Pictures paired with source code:
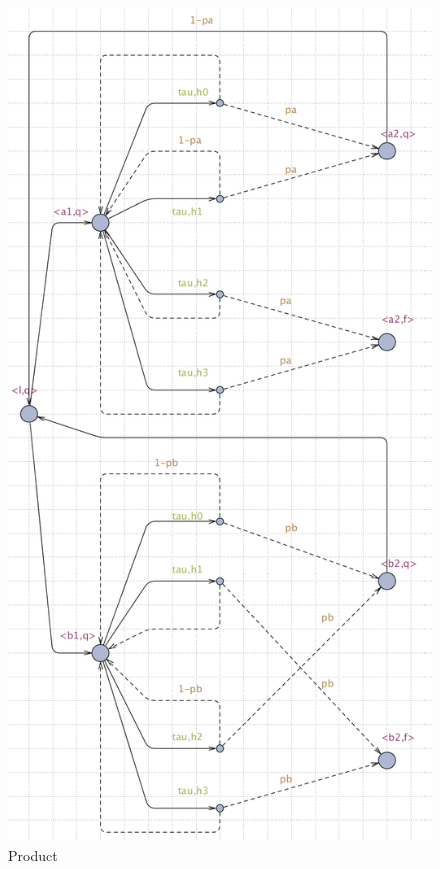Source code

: \begin{figure}
    \raggedright
    \begin{minipage}[t]{0.6\linewidth}  
        \raggedright
        \includegraphics[width=1.6\linewidth]{product.png}  
        \centering  
        \caption{Product}  
        \label{fig:product}  
    \end{minipage}  
\end{figure}  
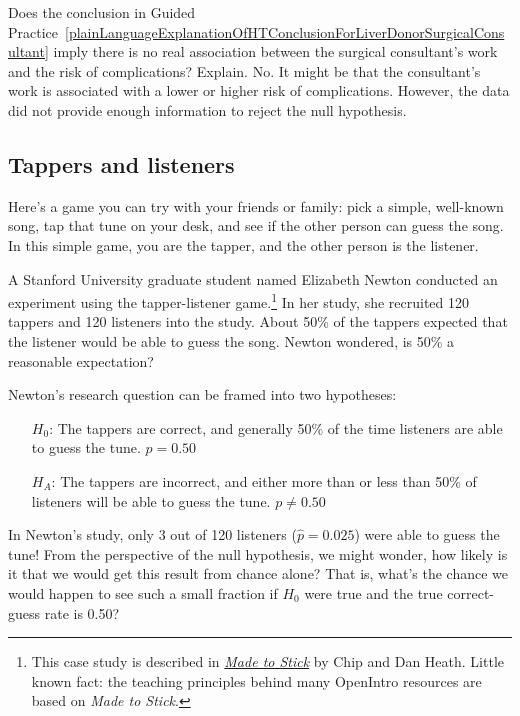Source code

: \begin{example}{Does the conclusion in Guided Practice~\ref{plainLanguageExplanationOfHTConclusionForLiverDonorSurgicalConsultant} imply there is no real association between the surgical consultant's work and the risk of complications? Explain.}
No. It might be that the consultant's work is associated with a lower or higher risk of complications. However, the data did not provide enough information to reject the null hypothesis. %
\end{example}


\subsection{Tappers and listeners}

Here's a game you can try with your friends or family: pick a simple, well-known song, tap that tune on your desk, and see if the other person can guess the song. In this simple game, you are the tapper, and the other person is the listener.

A Stanford University graduate student named Elizabeth Newton conducted an experiment using the tapper-listener game.\footnote{This case study is described in \emph{\href{http://www.openintro.org/redirect.php?go=made-to-stick&redirect=simulation_textbook_pdf_preliminary}{Made to Stick}} by Chip and Dan Heath. Little known fact: the teaching principles behind many OpenIntro resources are based on \emph{Made to Stick}.} In her study, she recruited 120 tappers and 120 listeners into the study. About 50\% of the tappers expected that the listener would be able to guess the song. Newton wondered, is 50\% a reasonable expectation?

Newton's research question can be framed into two hypotheses:
\begin{itemize}
\setlength{\itemsep}{0mm}
\item[$H_0$:] The tappers are correct, and generally 50\% of the time listeners are able to guess the tune. $p = 0.50$
\item[$H_A$:] The tappers are incorrect, and either more than or less than 50\% of listeners will be able to guess the tune. $p \neq 0.50$
\end{itemize}

In Newton's study, only 3 out of 120 listeners ($\hat{p} = 0.025$) were able to guess the tune! From the perspective of the null hypothesis, we might wonder, how likely is it that we would get this result from chance alone? That is, what's the chance we would happen to see such a small fraction if $H_0$ were true and the true correct-guess rate is 0.50?

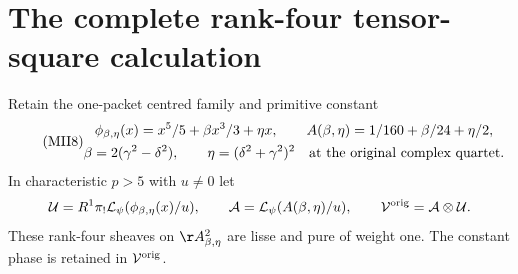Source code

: \section{The complete rank-four tensor-square calculation}
Retain the one-packet centred family and primitive constant
\begin{equation}\tag{MII8}\label{mii:mii:quintic}
 \begin{gathered}
 \phi_{\beta,\eta}(x)=x^5/5+\beta x^3/3+\eta x,\qquad
 A(\beta,\eta)=1/160+\beta/24+\eta/2,\\
 \beta=2(\gamma^2-\delta^2),\qquad
 \eta=(\delta^2+\gamma^2)^2
 \quad\hbox{at the original complex quartet}.
 \end{gathered}
\end{equation}
In characteristic $p>5$ with $u\ne0$ let
\[
 \mathcal U=R^1\pi_!\mathcal L_\psi(\phi_{\beta,\eta}(x)/u),\qquad
 \mathcal A=\mathcal L_\psi(A(\beta,\eta)/u),\qquad
 \mathcal V^{\rm orig}=\mathcal A\otimes\mathcal U.
\]
These rank-four sheaves on $\AA^2_{\beta,\eta}$ are lisse and pure of
weight one. The constant phase is retained in $\mathcal V^{\rm orig}$.


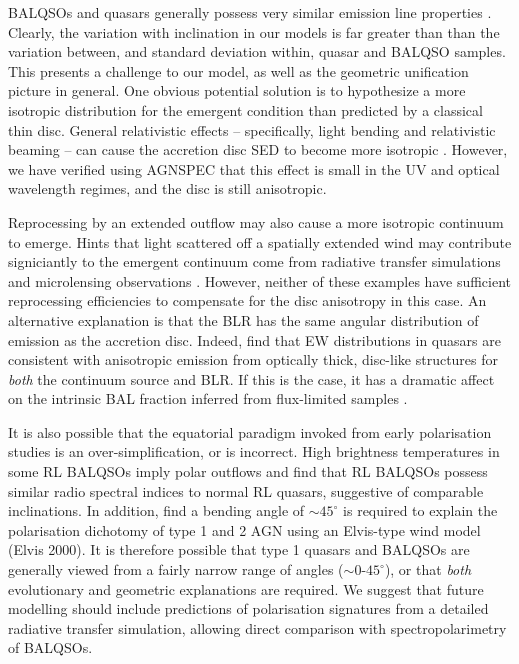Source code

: \documentclass[useAMS,usenatbib]{mn2e_x}
\begin{document}
BALQSOs and quasars generally possess very similar emission line properties 
\citep[e.g.][]{weymann1991,reichard2003}. 
Clearly, the variation with inclination in our models is far greater than 
than the variation between, and standard deviation within, quasar and BALQSO samples.  
This presents a challenge to our model, as well as the geometric unification picture in general.
One obvious potential solution is to hypothesize a more isotropic distribution 
for the emergent condition than predicted by a classical thin disc. 
General relativistic effects -- specifically, light bending
and relativistic beaming -- can cause 
the accretion disc SED to become more isotropic \citep[e.g.][]{zhang1997,munozdarias2013}. 
However, we have verified using AGNSPEC \citep{hubeny2000,hubeny2001,hubenyhubeny1997}
that this effect is small in the UV and optical wavelength regimes, 
and the disc is still anisotropic.

Reprocessing by an extended outflow may also cause a more isotropic
continuum to emerge. Hints that light scattered off a spatially extended 
wind may contribute signiciantly to the emergent continuum come from radiative transfer
simulations \citep{simproga2012} and microlensing observations \citep{sluse2015}.
However, neither of these examples have sufficient reprocessing efficiencies to 
compensate for the disc anisotropy in this case.
An alternative explanation is that the BLR has the same angular distribution 
of emission as the accretion disc.
Indeed, \cite{risaliti2011} find that EW distributions in quasars are consistent with anisotropic emission 
from optically thick, disc-like structures for {\em both} the continuum source and BLR. 
If this is the case, it has a dramatic affect on the intrinsic
BAL fraction inferred from flux-limited samples \citep{goodrich1997,krolikvoit1998}. 

It is also possible that the equatorial paradigm invoked from early polarisation
studies \citep{goodrich1995, cohen1995,brotherton2006} 
is an over-simplification, or is incorrect. 
High brightness temperatures in some RL BALQSOs imply polar outflows \citep{zhou2006} 
and \cite{bruni2012} find that
RL BALQSOs possess similar radio spectral indices to normal RL quasars, 
suggestive of comparable inclinations. 
In addition, \cite{marin2013} find a bending angle of $\sim45^\circ$ is required to 
explain the polarisation dichotomy of type 1 and 2 AGN using an Elvis-type wind 
model (Elvis 2000). It is therefore possible 
that type 1 quasars and BALQSOs are generally viewed from a fairly narrow range of angles 
($\sim0$-$45^\circ$), or that {\em both} evolutionary and geometric explanations are required.
We suggest that future modelling should include predictions of polarisation signatures
from a detailed radiative transfer simulation, allowing direct comparison with spectropolarimetry
of BALQSOs. 
\end{document}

[Your objective] Exact output of each line above is wanted, without the pictures.

[Response to the exercise]
Source code

: \begin{figure}
    \raggedright
    \begin{minipage}[t]{0.6\linewidth}  
        \raggedright
        \includegraphics[width=1.6\linewidth]{product.png}  
        \centering  
        \caption{Product}  
        \label{fig:product}  
    \end{minipage}  
\end{figure}  
Source code

: \begin{example}{Does the conclusion in Guided Practice~\ref{plainLanguageExplanationOfHTConclusionForLiverDonorSurgicalConsultant} imply there is no real association between the surgical consultant's work and the risk of complications? Explain.}
No. It might be that the consultant's work is associated with a lower or higher risk of complications. However, the data did not provide enough information to reject the null hypothesis. %
\end{example}


\subsection{Tappers and listeners}

Here's a game you can try with your friends or family: pick a simple, well-known song, tap that tune on your desk, and see if the other person can guess the song. In this simple game, you are the tapper, and the other person is the listener.

A Stanford University graduate student named Elizabeth Newton conducted an experiment using the tapper-listener game.\footnote{This case study is described in \emph{\href{http://www.openintro.org/redirect.php?go=made-to-stick&redirect=simulation_textbook_pdf_preliminary}{Made to Stick}} by Chip and Dan Heath. Little known fact: the teaching principles behind many OpenIntro resources are based on \emph{Made to Stick}.} In her study, she recruited 120 tappers and 120 listeners into the study. About 50\% of the tappers expected that the listener would be able to guess the song. Newton wondered, is 50\% a reasonable expectation?

Newton's research question can be framed into two hypotheses:
\begin{itemize}
\setlength{\itemsep}{0mm}
\item[$H_0$:] The tappers are correct, and generally 50\% of the time listeners are able to guess the tune. $p = 0.50$
\item[$H_A$:] The tappers are incorrect, and either more than or less than 50\% of listeners will be able to guess the tune. $p \neq 0.50$
\end{itemize}

In Newton's study, only 3 out of 120 listeners ($\hat{p} = 0.025$) were able to guess the tune! From the perspective of the null hypothesis, we might wonder, how likely is it that we would get this result from chance alone? That is, what's the chance we would happen to see such a small fraction if $H_0$ were true and the true correct-guess rate is 0.50?

Source code

: \section{The complete rank-four tensor-square calculation}
Retain the one-packet centred family and primitive constant
\begin{equation}\tag{MII8}\label{mii:mii:quintic}
 \begin{gathered}
 \phi_{\beta,\eta}(x)=x^5/5+\beta x^3/3+\eta x,\qquad
 A(\beta,\eta)=1/160+\beta/24+\eta/2,\\
 \beta=2(\gamma^2-\delta^2),\qquad
 \eta=(\delta^2+\gamma^2)^2
 \quad\hbox{at the original complex quartet}.
 \end{gathered}
\end{equation}
In characteristic $p>5$ with $u\ne0$ let
\[
 \mathcal U=R^1\pi_!\mathcal L_\psi(\phi_{\beta,\eta}(x)/u),\qquad
 \mathcal A=\mathcal L_\psi(A(\beta,\eta)/u),\qquad
 \mathcal V^{\rm orig}=\mathcal A\otimes\mathcal U.
\]
These rank-four sheaves on $\AA^2_{\beta,\eta}$ are lisse and pure of
weight one. The constant phase is retained in $\mathcal V^{\rm orig}$.


Source code

: \documentclass[useAMS,usenatbib]{mn2e_x}
\begin{document}
BALQSOs and quasars generally possess very similar emission line properties 
\citep[e.g.][]{weymann1991,reichard2003}. 
Clearly, the variation with inclination in our models is far greater than 
than the variation between, and standard deviation within, quasar and BALQSO samples.  
This presents a challenge to our model, as well as the geometric unification picture in general.
One obvious potential solution is to hypothesize a more isotropic distribution 
for the emergent condition than predicted by a classical thin disc. 
General relativistic effects -- specifically, light bending
and relativistic beaming -- can cause 
the accretion disc SED to become more isotropic \citep[e.g.][]{zhang1997,munozdarias2013}. 
However, we have verified using AGNSPEC \citep{hubeny2000,hubeny2001,hubenyhubeny1997}
that this effect is small in the UV and optical wavelength regimes, 
and the disc is still anisotropic.

Reprocessing by an extended outflow may also cause a more isotropic
continuum to emerge. Hints that light scattered off a spatially extended 
wind may contribute signiciantly to the emergent continuum come from radiative transfer
simulations \citep{simproga2012} and microlensing observations \citep{sluse2015}.
However, neither of these examples have sufficient reprocessing efficiencies to 
compensate for the disc anisotropy in this case.
An alternative explanation is that the BLR has the same angular distribution 
of emission as the accretion disc.
Indeed, \cite{risaliti2011} find that EW distributions in quasars are consistent with anisotropic emission 
from optically thick, disc-like structures for {\em both} the continuum source and BLR. 
If this is the case, it has a dramatic affect on the intrinsic
BAL fraction inferred from flux-limited samples \citep{goodrich1997,krolikvoit1998}. 

It is also possible that the equatorial paradigm invoked from early polarisation
studies \citep{goodrich1995, cohen1995,brotherton2006} 
is an over-simplification, or is incorrect. 
High brightness temperatures in some RL BALQSOs imply polar outflows \citep{zhou2006} 
and \cite{bruni2012} find that
RL BALQSOs possess similar radio spectral indices to normal RL quasars, 
suggestive of comparable inclinations. 
In addition, \cite{marin2013} find a bending angle of $\sim45^\circ$ is required to 
explain the polarisation dichotomy of type 1 and 2 AGN using an Elvis-type wind 
model (Elvis 2000). It is therefore possible 
that type 1 quasars and BALQSOs are generally viewed from a fairly narrow range of angles 
($\sim0$-$45^\circ$), or that {\em both} evolutionary and geometric explanations are required.
We suggest that future modelling should include predictions of polarisation signatures
from a detailed radiative transfer simulation, allowing direct comparison with spectropolarimetry
of BALQSOs. 
\end{document}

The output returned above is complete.